Start of AVAILABLE DATA

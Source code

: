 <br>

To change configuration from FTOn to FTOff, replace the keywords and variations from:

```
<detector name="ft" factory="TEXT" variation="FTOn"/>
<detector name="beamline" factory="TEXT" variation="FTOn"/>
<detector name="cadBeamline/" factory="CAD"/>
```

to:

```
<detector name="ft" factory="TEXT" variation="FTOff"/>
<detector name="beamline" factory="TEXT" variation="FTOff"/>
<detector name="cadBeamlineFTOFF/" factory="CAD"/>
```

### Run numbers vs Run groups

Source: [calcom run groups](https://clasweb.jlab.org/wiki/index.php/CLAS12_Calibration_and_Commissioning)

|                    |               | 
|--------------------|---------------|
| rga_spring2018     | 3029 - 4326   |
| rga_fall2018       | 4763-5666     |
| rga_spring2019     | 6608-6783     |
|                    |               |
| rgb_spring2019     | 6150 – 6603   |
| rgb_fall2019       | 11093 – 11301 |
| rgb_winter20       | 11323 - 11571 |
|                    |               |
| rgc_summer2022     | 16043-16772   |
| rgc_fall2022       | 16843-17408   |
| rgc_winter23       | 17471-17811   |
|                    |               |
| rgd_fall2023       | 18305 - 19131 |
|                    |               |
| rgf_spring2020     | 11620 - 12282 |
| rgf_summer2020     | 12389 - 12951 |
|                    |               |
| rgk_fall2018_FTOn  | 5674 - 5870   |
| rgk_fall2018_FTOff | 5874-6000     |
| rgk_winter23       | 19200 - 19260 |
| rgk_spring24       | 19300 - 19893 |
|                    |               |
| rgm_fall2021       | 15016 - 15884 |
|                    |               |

End of AVAILABLE DATA

**GOAL OF THE EXERCISE**.
Retype every record above exactly as it stands.

**TASK RESULT**.
Source code

: <br>

To change configuration from FTOn to FTOff, replace the keywords and variations from:

```
<detector name="ft" factory="TEXT" variation="FTOn"/>
<detector name="beamline" factory="TEXT" variation="FTOn"/>
<detector name="cadBeamline/" factory="CAD"/>
```

to:

```
<detector name="ft" factory="TEXT" variation="FTOff"/>
<detector name="beamline" factory="TEXT" variation="FTOff"/>
<detector name="cadBeamlineFTOFF/" factory="CAD"/>
```

### Run numbers vs Run groups

Source: [calcom run groups](https://clasweb.jlab.org/wiki/index.php/CLAS12_Calibration_and_Commissioning)

|                    |               | 
|--------------------|---------------|
| rga_spring2018     | 3029 - 4326   |
| rga_fall2018       | 4763-5666     |
| rga_spring2019     | 6608-6783     |
|                    |               |
| rgb_spring2019     | 6150 – 6603   |
| rgb_fall2019       | 11093 – 11301 |
| rgb_winter20       | 11323 - 11571 |
|                    |               |
| rgc_summer2022     | 16043-16772   |
| rgc_fall2022       | 16843-17408   |
| rgc_winter23       | 17471-17811   |
|                    |               |
| rgd_fall2023       | 18305 - 19131 |
|                    |               |
| rgf_spring2020     | 11620 - 12282 |
| rgf_summer2020     | 12389 - 12951 |
|                    |               |
| rgk_fall2018_FTOn  | 5674 - 5870   |
| rgk_fall2018_FTOff | 5874-6000     |
| rgk_winter23       | 19200 - 19260 |
| rgk_spring24       | 19300 - 19893 |
|                    |               |
| rgm_fall2021       | 15016 - 15884 |
|                    |               |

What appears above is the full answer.